With the majority of insurance policies now purchased online, potential policyholders are likely looking for the cheapest premium and probably not a lot else. But do they consider what’ll happen if they need to make a claim? No, probably not. Ask them to predict that claims experience in the event they need to make one, and they’d probably base their response on a previous claim, which could well have been with a different insurance company. It’s often said that policyholders only really find out how good their insurers are when they make a claim. Take Motor Insurance claims as an example. Where the claims experience does not meet perceived expectations, it can leave a lasting impression on the policyholder, and on other parties to the claim who aren’t even customers! It’s this customer claims journey that’s often overlooked when retaining or attracting new policyholders. In a highly competitive market, reputational perception can lead to lower policyholder retention rates and increased promotional costs to attract new ones.


With over 20 years’ experience in the claims investigations industry, it’s puzzling to see how many insurance companies fail to fully recognise that key elements of the claims process can have a profound overall effect on the customer journey.

Reputational damage can come from many quarters. Getting it ‘wrong’ could see customers voting with their feet at policy renewal. Getting it right can see insurers on the opposing side of a claim ‘bagging’ a new customer, simply by providing a perceived better service than the other guy’s insurers.

Let’s take a look at one area of the claims journey: Claims Investigation. Developing and implementing “the latest technology” is an obvious way to drive efficiency and accuracy, while at the same time lowering costs. Sounds great doesn’t it? but not all technological advancements are what they seem. Some of the ‘latest technology’ often adds little of tangible value to the insurer nor improves their policyholder’s claims experience. In the extreme, it can create less accuracy, lead to an increase in false positives and, moreover, deliver nothing in the way of material evidence to advance a claim to a swift settlement, potentially leading to policyholder frustration and dissatisfaction.

Can Investigations suppliers positively enhance brand reputation?

Field investigation suppliers are a strategic instrument in the insurer’s toolkit. Not least is the customer-facing role they perform daily. A supplier should represent and enhance the insurer’s brand reputation with the utmost integrity, at all times.

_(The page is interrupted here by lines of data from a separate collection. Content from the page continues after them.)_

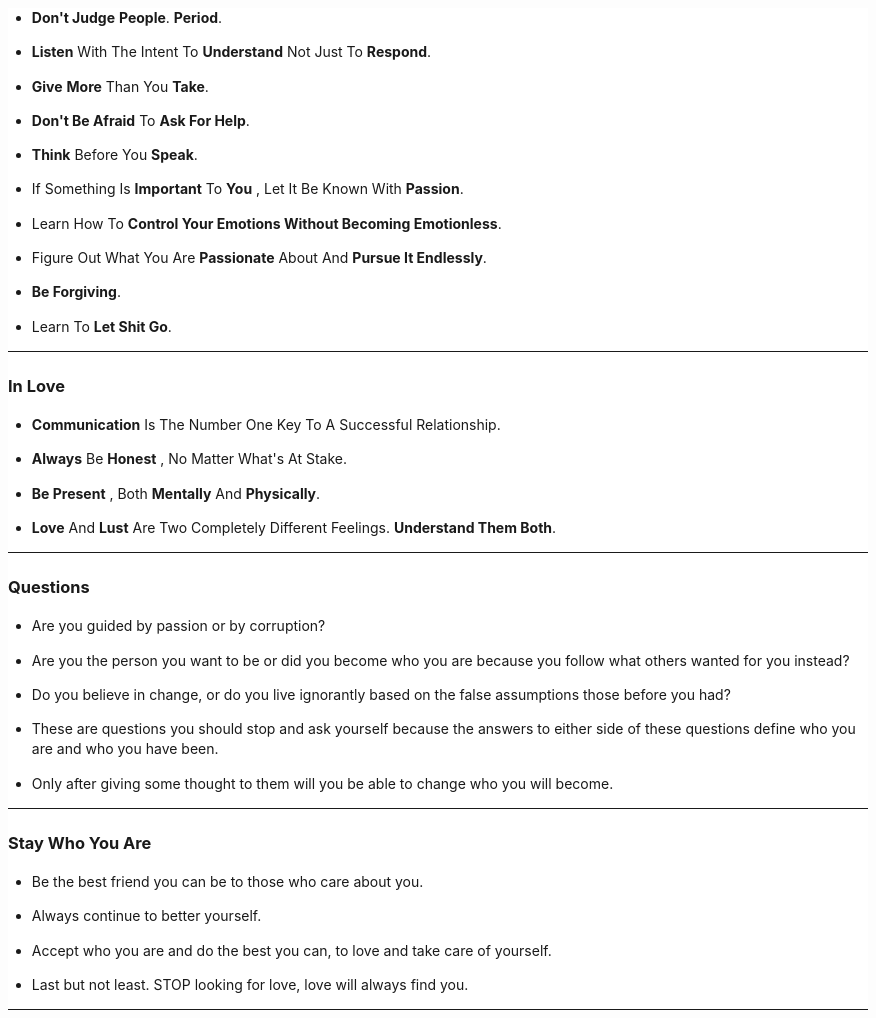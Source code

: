   * **Don't Judge** **People**. **Period**.

  * **Listen** With The Intent To **Understand** Not Just To **Respond**.

  * **Give** **More** Than You **Take**.

  * **Don't Be Afraid** To **Ask For Help**.

  * **Think** Before You **Speak**.

  * If Something Is **Important** To **You** , Let It Be Known With **Passion**.

  * Learn How To **Control Your Emotions Without Becoming Emotionless**.

  * Figure Out What You Are **Passionate** About And **Pursue It Endlessly**.

  * **Be Forgiving**.

  * Learn To **Let Shit Go**.

* * *

### In Love

  * **Communication** Is The Number One Key To A Successful Relationship.

  * **Always** Be **Honest** , No Matter What's At Stake.

  * **Be Present** , Both **Mentally** And **Physically**.

  * **Love** And **Lust** Are Two Completely Different Feelings. **Understand Them Both**.

* * *

### Questions

  * Are you guided by passion or by corruption?

  * Are you the person you want to be or did you become who you are because you follow what others wanted for you instead?

  * Do you believe in change, or do you live ignorantly based on the false assumptions those before you had?

  * These are questions you should stop and ask yourself because the answers to either side of these questions define who you are and who you have been.

  * Only after giving some thought to them will you be able to change who you will become.

* * *

### Stay Who You Are

  * Be the best friend you can be to those who care about you.

  * Always continue to better yourself.

  * Accept who you are and do the best you can, to love and take care of yourself.

  * Last but not least. STOP looking for love, love will always find you.

* * *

Investigation personnel need access to the right technological resources, but also have the right expertise, experience and personalities to deliver a robust and professional service, while treating customers with respect and care. Furthermore, measurable outputs must include both tangible returns, in the form of financial savings but also intangible returns, by ensuring the policyholder is not only impressed with the level of service provided but inspired that their insurers went above and beyond to resolve their claim swiftly and fairly. A positive claims experience lingers long in the mind of the policyholder when choosing their insurers.

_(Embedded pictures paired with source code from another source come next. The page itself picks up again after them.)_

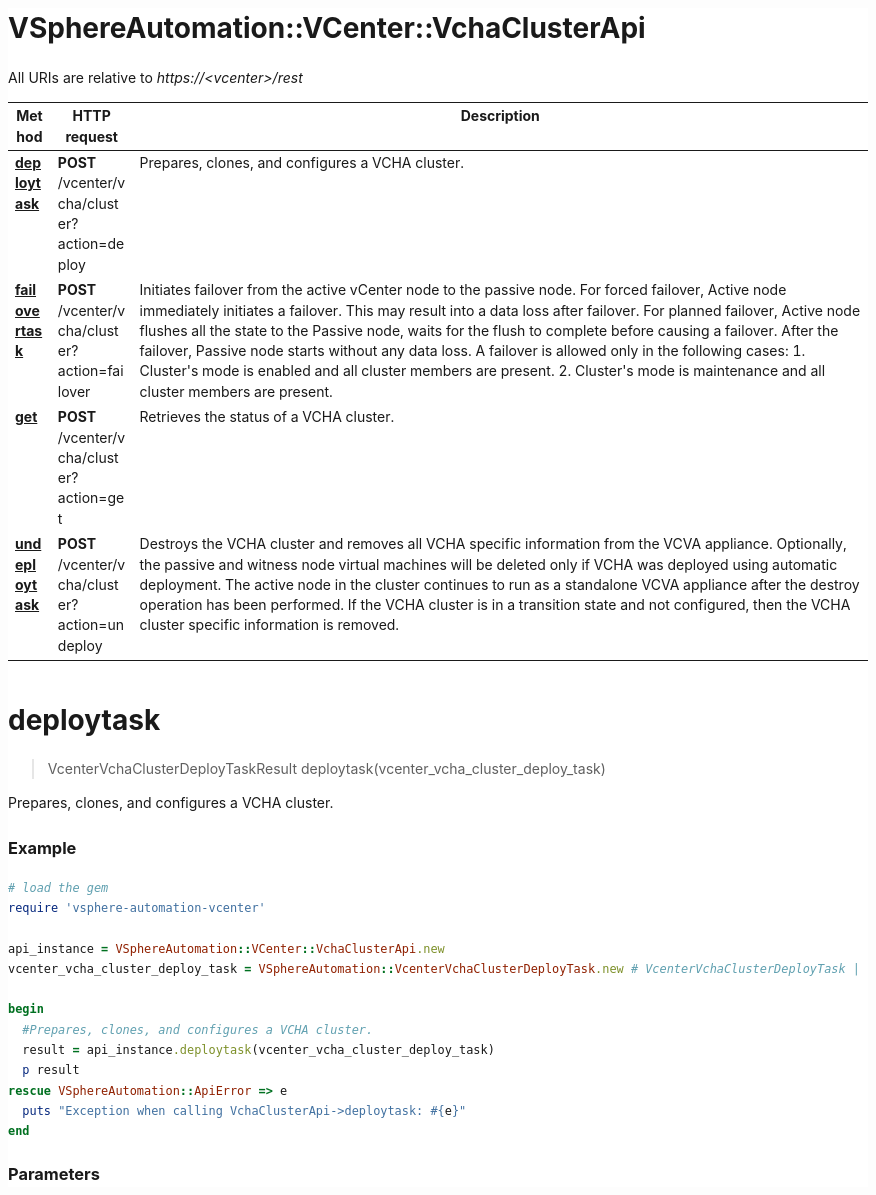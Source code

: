 # VSphereAutomation::VCenter::VchaClusterApi

All URIs are relative to *https://&lt;vcenter&gt;/rest*

Method | HTTP request | Description
------------- | ------------- | -------------
[**deploytask**](VchaClusterApi.md#deploytask) | **POST** /vcenter/vcha/cluster?action&#x3D;deploy | Prepares, clones, and configures a VCHA cluster.
[**failovertask**](VchaClusterApi.md#failovertask) | **POST** /vcenter/vcha/cluster?action&#x3D;failover | Initiates failover from the active vCenter node to the passive node.   For forced failover, Active node immediately initiates a failover. This may result into a data loss after failover.    For planned failover, Active node flushes all the state to the Passive node, waits for the flush to complete before causing a failover. After the failover, Passive node starts without any data loss.    A failover is allowed only in the following cases:      1.  Cluster&#39;s mode is enabled and all cluster members are present.    2.  Cluster&#39;s mode is maintenance and all cluster members are present. 
[**get**](VchaClusterApi.md#get) | **POST** /vcenter/vcha/cluster?action&#x3D;get | Retrieves the status of a VCHA cluster.
[**undeploytask**](VchaClusterApi.md#undeploytask) | **POST** /vcenter/vcha/cluster?action&#x3D;undeploy | Destroys the VCHA cluster and removes all VCHA specific information from the VCVA appliance. Optionally, the passive and witness node virtual machines will be deleted only if VCHA was deployed using automatic deployment. The active node in the cluster continues to run as a standalone VCVA appliance after the destroy operation has been performed.   If the VCHA cluster is in a transition state and not configured, then the VCHA cluster specific information is removed. 


# **deploytask**
> VcenterVchaClusterDeployTaskResult deploytask(vcenter_vcha_cluster_deploy_task)

Prepares, clones, and configures a VCHA cluster.

### Example
```ruby
# load the gem
require 'vsphere-automation-vcenter'

api_instance = VSphereAutomation::VCenter::VchaClusterApi.new
vcenter_vcha_cluster_deploy_task = VSphereAutomation::VcenterVchaClusterDeployTask.new # VcenterVchaClusterDeployTask | 

begin
  #Prepares, clones, and configures a VCHA cluster.
  result = api_instance.deploytask(vcenter_vcha_cluster_deploy_task)
  p result
rescue VSphereAutomation::ApiError => e
  puts "Exception when calling VchaClusterApi->deploytask: #{e}"
end
```

### Parameters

But can such experience exist? The simple answer is yes. But make no mistake, the technology is only part of the solution and is nothing without the right people interacting with it. Experience shows that Artificial Intelligence (AI) will never entirely replace humans (at least, not in my lifetime), yet many organisations are, perhaps misguidedly, seeing AI as a potential panacea.

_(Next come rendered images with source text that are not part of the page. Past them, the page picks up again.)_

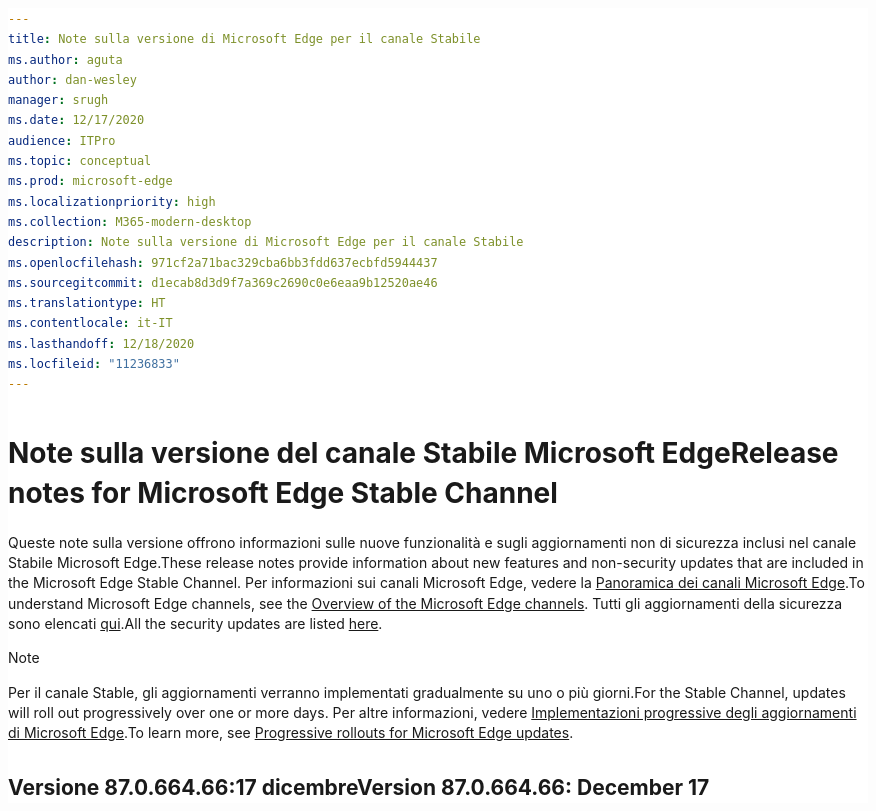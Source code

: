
 ```yaml
---
title: Note sulla versione di Microsoft Edge per il canale Stabile
ms.author: aguta
author: dan-wesley
manager: srugh
ms.date: 12/17/2020
audience: ITPro
ms.topic: conceptual
ms.prod: microsoft-edge
ms.localizationpriority: high
ms.collection: M365-modern-desktop
description: Note sulla versione di Microsoft Edge per il canale Stabile
ms.openlocfilehash: 971cf2a71bac329cba6bb3fdd637ecbfd5944437
ms.sourcegitcommit: d1ecab8d3d9f7a369c2690c0e6eaa9b12520ae46
ms.translationtype: HT
ms.contentlocale: it-IT
ms.lasthandoff: 12/18/2020
ms.locfileid: "11236833"
---
```

# <span data-ttu-id="c5dde-103">Note sulla versione del canale Stabile Microsoft Edge</span><span class="sxs-lookup"><span data-stu-id="c5dde-103">Release notes for Microsoft Edge Stable Channel</span></span>

<span data-ttu-id="c5dde-104">Queste note sulla versione offrono informazioni sulle nuove funzionalità e sugli aggiornamenti non di sicurezza inclusi nel canale Stabile Microsoft Edge.</span><span class="sxs-lookup"><span data-stu-id="c5dde-104">These release notes provide information about new features and non-security updates that are included in the Microsoft Edge Stable Channel.</span></span> <span data-ttu-id="c5dde-105">Per informazioni sui canali Microsoft Edge, vedere la [Panoramica dei canali Microsoft Edge](microsoft-edge-channels.md).</span><span class="sxs-lookup"><span data-stu-id="c5dde-105">To understand Microsoft Edge channels, see the [Overview of the Microsoft Edge channels](microsoft-edge-channels.md).</span></span> <span data-ttu-id="c5dde-106">Tutti gli aggiornamenti della sicurezza sono elencati [qui](microsoft-edge-relnotes-security.md).</span><span class="sxs-lookup"><span data-stu-id="c5dde-106">All the security updates are listed [here](microsoft-edge-relnotes-security.md).</span></span>

> [!NOTE]
> <span data-ttu-id="c5dde-107">Per il canale Stable, gli aggiornamenti verranno implementati gradualmente su uno o più giorni.</span><span class="sxs-lookup"><span data-stu-id="c5dde-107">For the Stable Channel, updates will roll out progressively over one or more days.</span></span> <span data-ttu-id="c5dde-108">Per altre informazioni, vedere [Implementazioni progressive degli aggiornamenti di Microsoft Edge](microsoft-edge-update-progressive-rollout.md).</span><span class="sxs-lookup"><span data-stu-id="c5dde-108">To learn more, see [Progressive rollouts for Microsoft Edge updates](microsoft-edge-update-progressive-rollout.md).</span></span>

## <span data-ttu-id="c5dde-109">Versione 87.0.664.66:17 dicembre</span><span class="sxs-lookup"><span data-stu-id="c5dde-109">Version 87.0.664.66: December 17</span></span>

Mixing the best people with the best tech available is potentially a better way to obtain the best outcomes. For example, online video interviews are increasingly popular. Whilst they may have a function, a video interview cannot reveal subtle yet critical nuances of an interviewee’s behaviour or attitude, which is more likely to be detected in a face-to-face meeting.

With suspected fraudulent claims, experience shows that familiarity with online environments, never mind the advent of Deepfakes, allows claimants to create alternative personalities, or simply answer an investigator’s questions via cue cards or ‘prompts’ provided by an accomplice off-camera. It’s difficult to identify the genuine from the fake in such circumstances.

But individuals cannot help but reveal their true traits and intentions in person. These are often very different to the ‘character’ created on a remote claim form or FNOL call recording, where a ‘script’ may have been utilised. Only human observations and insights can accurately assess an individual or a claim in the detail often required. The human element makes a profound and genuine difference to quality and integrity of the overall investigation, which ultimately creates evidential value to the client.

But to say technology does not have a role would be incorrect. Indeed, the right technology at the relevant touch points streamlines the overall investigation process, making it quicker and cheaper, yet no less probative.

Conclusion

In its simplest form, technology guides investigations to meet timescales and deadlines, reducing claims portal dropouts and claims cycle times. More advanced forms use conditional algorithms created from real-life experiences to ensure no interview questions are overlooked. Much of the process is automated to assist in the acquisition of secure, in-depth evidence, as well as screening for fraud indicators. In conclusion, combining the best human and tech resources offers the optimal solution.